DIRECTIONS: The answer must be every line below that contains the string "Generic".

RECORD EXCERPTS:
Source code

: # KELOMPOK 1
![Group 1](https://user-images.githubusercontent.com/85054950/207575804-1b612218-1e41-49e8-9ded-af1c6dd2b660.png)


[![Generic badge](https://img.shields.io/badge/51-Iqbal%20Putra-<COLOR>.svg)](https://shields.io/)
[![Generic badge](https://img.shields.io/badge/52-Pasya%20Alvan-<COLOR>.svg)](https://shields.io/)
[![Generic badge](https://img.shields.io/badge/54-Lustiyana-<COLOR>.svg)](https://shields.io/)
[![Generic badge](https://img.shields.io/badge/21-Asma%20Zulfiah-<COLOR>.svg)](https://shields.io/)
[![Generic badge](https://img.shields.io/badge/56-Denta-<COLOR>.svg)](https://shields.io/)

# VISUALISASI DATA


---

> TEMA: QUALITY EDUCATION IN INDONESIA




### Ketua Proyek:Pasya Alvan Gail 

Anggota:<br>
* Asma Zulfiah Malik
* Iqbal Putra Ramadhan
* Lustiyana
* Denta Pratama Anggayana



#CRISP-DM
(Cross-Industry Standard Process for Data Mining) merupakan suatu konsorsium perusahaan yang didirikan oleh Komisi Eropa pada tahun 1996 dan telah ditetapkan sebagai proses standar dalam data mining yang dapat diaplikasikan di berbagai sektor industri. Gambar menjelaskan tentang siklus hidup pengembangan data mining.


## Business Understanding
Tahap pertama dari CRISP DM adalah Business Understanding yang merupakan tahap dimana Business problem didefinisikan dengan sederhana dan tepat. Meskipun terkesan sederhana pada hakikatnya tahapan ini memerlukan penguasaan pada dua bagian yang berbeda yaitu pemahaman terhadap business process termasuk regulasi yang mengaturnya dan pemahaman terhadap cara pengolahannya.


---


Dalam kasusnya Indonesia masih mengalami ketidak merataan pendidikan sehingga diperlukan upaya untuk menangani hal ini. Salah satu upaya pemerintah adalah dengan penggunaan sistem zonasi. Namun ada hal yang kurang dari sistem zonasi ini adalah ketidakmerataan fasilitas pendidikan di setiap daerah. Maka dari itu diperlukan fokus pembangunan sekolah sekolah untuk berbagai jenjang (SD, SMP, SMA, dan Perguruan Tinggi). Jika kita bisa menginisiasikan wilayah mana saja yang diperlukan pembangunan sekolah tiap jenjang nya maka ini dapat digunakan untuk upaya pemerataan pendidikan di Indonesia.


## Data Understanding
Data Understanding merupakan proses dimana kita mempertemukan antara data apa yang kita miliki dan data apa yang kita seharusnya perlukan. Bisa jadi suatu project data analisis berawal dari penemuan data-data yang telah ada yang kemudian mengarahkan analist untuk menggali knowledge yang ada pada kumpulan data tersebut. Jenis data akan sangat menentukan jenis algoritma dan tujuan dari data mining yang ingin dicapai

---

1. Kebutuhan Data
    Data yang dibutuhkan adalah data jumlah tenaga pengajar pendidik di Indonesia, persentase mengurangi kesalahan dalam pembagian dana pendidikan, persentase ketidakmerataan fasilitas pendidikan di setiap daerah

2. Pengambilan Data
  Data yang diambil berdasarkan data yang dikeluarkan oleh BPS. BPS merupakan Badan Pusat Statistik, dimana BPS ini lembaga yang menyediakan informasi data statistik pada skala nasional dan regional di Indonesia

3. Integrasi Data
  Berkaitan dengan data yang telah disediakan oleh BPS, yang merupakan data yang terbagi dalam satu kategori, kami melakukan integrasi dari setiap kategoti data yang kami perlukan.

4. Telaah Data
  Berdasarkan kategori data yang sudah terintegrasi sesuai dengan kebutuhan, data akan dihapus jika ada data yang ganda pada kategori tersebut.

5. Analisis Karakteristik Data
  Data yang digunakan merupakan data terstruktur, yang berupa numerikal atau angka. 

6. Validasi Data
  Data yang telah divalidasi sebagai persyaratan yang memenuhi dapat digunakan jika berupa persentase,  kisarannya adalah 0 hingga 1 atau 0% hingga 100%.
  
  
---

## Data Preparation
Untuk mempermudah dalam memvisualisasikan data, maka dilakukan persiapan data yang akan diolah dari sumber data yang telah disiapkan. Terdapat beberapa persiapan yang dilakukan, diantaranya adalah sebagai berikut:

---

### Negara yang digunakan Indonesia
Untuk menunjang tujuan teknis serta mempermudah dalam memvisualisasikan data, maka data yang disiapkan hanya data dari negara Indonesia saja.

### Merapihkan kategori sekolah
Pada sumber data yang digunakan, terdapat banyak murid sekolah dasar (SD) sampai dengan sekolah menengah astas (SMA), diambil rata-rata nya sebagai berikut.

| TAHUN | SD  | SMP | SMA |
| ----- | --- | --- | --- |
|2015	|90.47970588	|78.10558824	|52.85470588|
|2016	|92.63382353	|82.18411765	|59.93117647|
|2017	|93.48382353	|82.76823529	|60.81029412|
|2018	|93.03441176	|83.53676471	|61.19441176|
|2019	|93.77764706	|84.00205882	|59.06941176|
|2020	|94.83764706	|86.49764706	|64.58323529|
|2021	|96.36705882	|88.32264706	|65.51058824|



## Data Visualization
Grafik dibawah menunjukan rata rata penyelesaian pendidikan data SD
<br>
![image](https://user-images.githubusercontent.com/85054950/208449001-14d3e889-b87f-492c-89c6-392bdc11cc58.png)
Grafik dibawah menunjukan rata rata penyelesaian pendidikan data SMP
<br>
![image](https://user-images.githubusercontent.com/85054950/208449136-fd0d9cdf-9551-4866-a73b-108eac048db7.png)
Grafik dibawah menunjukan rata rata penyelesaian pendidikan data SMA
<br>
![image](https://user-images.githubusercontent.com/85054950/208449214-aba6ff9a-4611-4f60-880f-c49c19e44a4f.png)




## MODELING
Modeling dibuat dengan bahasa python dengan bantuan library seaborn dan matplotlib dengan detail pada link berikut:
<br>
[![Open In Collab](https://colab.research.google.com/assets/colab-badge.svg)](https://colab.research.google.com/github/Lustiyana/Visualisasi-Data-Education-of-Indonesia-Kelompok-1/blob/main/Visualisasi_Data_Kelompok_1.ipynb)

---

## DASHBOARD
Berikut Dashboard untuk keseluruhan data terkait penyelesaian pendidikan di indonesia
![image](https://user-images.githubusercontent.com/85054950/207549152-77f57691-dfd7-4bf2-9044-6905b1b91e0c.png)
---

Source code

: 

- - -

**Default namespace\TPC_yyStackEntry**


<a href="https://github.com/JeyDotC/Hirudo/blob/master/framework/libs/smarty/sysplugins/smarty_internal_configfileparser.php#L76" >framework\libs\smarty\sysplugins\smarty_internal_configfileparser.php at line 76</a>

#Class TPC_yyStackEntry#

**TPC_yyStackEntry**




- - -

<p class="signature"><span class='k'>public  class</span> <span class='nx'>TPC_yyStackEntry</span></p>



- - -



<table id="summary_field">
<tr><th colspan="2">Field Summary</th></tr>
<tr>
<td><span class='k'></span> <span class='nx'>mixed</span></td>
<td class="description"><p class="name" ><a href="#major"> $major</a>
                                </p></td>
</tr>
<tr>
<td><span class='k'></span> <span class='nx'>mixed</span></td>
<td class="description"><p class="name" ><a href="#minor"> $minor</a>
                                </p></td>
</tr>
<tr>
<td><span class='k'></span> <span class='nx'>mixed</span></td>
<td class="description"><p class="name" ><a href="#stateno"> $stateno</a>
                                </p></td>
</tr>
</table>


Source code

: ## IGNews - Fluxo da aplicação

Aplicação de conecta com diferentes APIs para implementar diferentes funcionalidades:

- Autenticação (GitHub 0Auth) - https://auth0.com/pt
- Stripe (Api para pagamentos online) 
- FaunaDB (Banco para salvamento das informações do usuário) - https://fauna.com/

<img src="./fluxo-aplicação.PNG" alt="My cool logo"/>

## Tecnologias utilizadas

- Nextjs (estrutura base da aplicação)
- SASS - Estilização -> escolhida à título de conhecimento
...
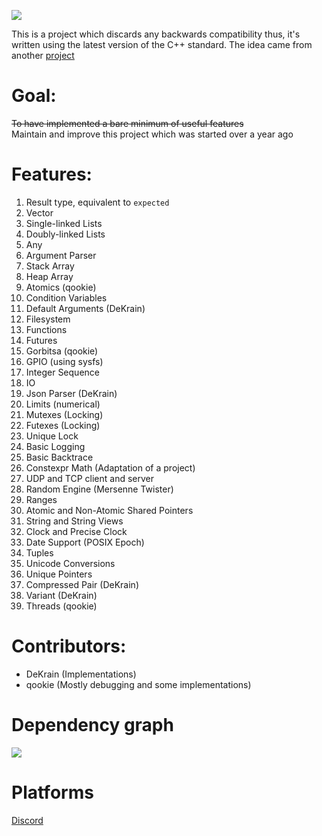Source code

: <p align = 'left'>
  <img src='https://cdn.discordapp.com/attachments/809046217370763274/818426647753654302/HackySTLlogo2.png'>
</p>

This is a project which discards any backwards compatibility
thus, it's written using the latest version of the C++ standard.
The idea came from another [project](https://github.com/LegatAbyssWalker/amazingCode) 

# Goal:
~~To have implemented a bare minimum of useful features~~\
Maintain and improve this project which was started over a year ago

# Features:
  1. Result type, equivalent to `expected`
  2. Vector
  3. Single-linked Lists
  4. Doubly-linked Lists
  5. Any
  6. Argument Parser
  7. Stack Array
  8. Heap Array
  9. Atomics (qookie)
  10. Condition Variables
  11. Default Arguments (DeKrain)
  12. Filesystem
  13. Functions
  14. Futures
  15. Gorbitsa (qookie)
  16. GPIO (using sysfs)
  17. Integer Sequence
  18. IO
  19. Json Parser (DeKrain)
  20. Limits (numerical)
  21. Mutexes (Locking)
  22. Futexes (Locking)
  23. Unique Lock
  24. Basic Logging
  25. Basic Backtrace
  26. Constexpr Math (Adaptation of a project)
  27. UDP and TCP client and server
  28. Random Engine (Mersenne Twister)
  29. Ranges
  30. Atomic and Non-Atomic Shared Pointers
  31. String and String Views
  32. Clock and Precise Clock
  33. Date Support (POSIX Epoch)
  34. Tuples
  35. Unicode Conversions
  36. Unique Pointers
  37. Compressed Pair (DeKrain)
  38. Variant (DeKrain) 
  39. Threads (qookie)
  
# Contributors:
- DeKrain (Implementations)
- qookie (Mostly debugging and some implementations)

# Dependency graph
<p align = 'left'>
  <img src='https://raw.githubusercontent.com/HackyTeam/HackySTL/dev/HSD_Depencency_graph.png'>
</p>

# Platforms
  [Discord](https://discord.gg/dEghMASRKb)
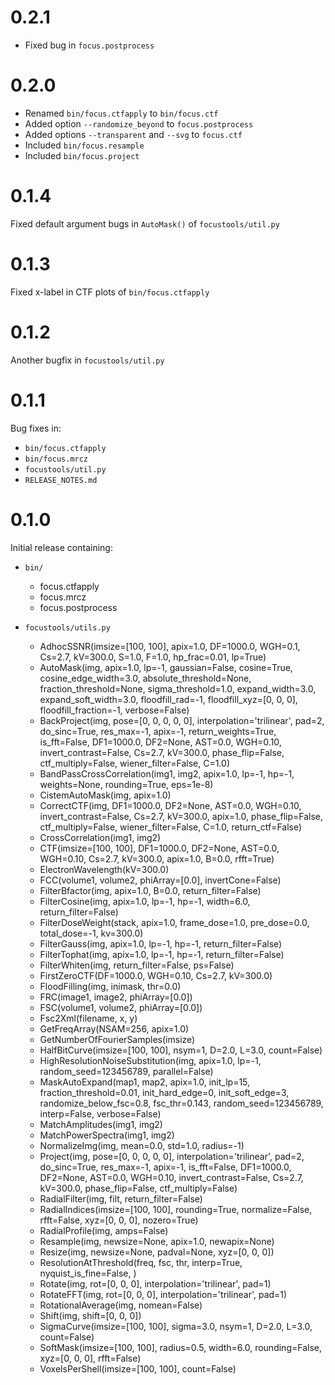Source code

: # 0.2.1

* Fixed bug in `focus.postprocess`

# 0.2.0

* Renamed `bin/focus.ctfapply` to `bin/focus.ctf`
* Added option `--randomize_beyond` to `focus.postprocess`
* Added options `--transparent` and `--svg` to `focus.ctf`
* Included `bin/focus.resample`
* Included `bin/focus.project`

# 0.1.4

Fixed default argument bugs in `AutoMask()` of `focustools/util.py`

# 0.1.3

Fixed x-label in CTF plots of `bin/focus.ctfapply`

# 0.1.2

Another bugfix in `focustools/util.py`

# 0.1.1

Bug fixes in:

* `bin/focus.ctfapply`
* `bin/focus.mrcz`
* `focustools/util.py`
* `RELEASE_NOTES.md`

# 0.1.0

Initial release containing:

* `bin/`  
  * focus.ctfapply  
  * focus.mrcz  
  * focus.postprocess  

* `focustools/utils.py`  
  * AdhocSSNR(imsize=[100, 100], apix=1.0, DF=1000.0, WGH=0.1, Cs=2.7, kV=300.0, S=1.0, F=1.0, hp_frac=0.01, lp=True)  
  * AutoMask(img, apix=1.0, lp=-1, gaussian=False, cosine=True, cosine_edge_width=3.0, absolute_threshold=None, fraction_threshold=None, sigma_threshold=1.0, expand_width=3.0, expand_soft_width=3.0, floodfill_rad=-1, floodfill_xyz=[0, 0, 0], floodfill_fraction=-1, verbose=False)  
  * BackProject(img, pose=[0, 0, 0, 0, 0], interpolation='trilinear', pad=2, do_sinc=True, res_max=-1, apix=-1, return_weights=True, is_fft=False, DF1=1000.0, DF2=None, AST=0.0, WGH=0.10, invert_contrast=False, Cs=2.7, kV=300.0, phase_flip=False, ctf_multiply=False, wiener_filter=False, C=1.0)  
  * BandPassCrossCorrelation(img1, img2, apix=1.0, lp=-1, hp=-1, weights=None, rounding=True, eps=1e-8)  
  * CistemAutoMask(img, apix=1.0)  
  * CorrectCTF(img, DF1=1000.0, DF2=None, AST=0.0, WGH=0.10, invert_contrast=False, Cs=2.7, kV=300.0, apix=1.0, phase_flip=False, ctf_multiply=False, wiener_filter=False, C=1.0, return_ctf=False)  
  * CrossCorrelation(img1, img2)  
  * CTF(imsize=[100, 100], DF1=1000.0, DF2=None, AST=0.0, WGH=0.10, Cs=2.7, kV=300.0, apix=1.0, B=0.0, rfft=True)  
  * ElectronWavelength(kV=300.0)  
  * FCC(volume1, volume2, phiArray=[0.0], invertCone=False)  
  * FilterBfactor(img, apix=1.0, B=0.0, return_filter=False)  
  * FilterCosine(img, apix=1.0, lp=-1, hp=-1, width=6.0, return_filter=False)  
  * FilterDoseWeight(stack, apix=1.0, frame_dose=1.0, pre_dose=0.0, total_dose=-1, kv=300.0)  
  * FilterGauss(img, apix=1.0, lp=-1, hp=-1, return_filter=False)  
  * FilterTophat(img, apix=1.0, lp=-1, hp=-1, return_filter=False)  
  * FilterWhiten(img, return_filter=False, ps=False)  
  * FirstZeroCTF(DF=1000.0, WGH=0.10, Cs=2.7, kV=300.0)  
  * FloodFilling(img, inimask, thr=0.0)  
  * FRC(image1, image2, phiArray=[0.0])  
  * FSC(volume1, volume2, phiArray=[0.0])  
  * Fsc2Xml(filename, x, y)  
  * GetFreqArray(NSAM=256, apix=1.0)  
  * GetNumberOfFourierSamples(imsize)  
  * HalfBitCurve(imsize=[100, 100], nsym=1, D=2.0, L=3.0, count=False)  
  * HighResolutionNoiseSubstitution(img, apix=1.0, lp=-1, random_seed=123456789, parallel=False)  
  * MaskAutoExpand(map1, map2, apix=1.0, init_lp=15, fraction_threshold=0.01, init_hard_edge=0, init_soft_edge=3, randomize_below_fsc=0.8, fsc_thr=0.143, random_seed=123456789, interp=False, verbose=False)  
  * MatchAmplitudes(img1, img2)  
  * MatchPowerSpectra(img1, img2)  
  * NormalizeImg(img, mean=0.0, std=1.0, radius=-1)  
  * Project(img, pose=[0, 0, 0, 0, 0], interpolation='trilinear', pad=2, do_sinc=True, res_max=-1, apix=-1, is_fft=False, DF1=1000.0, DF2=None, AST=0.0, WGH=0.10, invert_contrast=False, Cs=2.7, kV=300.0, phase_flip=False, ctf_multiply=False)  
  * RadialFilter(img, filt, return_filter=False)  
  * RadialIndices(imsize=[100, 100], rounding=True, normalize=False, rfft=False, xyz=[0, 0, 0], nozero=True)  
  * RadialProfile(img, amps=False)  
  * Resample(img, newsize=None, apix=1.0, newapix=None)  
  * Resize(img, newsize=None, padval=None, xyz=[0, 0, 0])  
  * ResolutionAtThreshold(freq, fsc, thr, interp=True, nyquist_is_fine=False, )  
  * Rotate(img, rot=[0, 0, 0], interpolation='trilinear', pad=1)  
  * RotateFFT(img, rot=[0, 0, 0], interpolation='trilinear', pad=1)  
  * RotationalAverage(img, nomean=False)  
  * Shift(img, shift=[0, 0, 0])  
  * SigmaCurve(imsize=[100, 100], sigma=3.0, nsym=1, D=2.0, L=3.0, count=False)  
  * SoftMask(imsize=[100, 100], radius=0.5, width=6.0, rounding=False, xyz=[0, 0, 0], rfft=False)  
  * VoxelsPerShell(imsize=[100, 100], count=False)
...
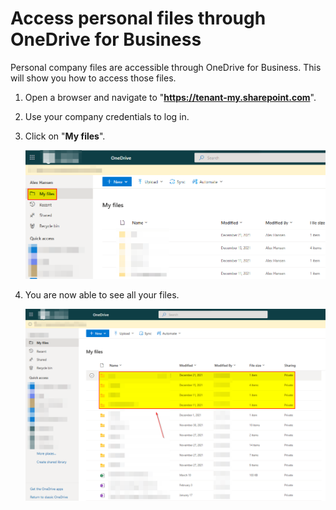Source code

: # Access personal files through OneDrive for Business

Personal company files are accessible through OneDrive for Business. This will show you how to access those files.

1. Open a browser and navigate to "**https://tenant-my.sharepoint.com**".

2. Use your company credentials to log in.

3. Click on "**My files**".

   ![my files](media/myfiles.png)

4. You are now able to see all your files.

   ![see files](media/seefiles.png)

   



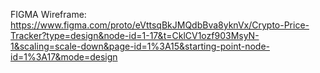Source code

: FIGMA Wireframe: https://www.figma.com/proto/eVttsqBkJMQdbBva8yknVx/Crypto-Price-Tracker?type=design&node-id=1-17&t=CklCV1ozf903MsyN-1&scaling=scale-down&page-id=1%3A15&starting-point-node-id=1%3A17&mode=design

ANSWER SECTION:
[![Generic badge](https://img.shields.io/badge/51-Iqbal%20Putra-<COLOR>.svg)](https://shields.io/)
[![Generic badge](https://img.shields.io/badge/52-Pasya%20Alvan-<COLOR>.svg)](https://shields.io/)
[![Generic badge](https://img.shields.io/badge/54-Lustiyana-<COLOR>.svg)](https://shields.io/)
[![Generic badge](https://img.shields.io/badge/21-Asma%20Zulfiah-<COLOR>.svg)](https://shields.io/)
[![Generic badge](https://img.shields.io/badge/56-Denta-<COLOR>.svg)](https://shields.io/)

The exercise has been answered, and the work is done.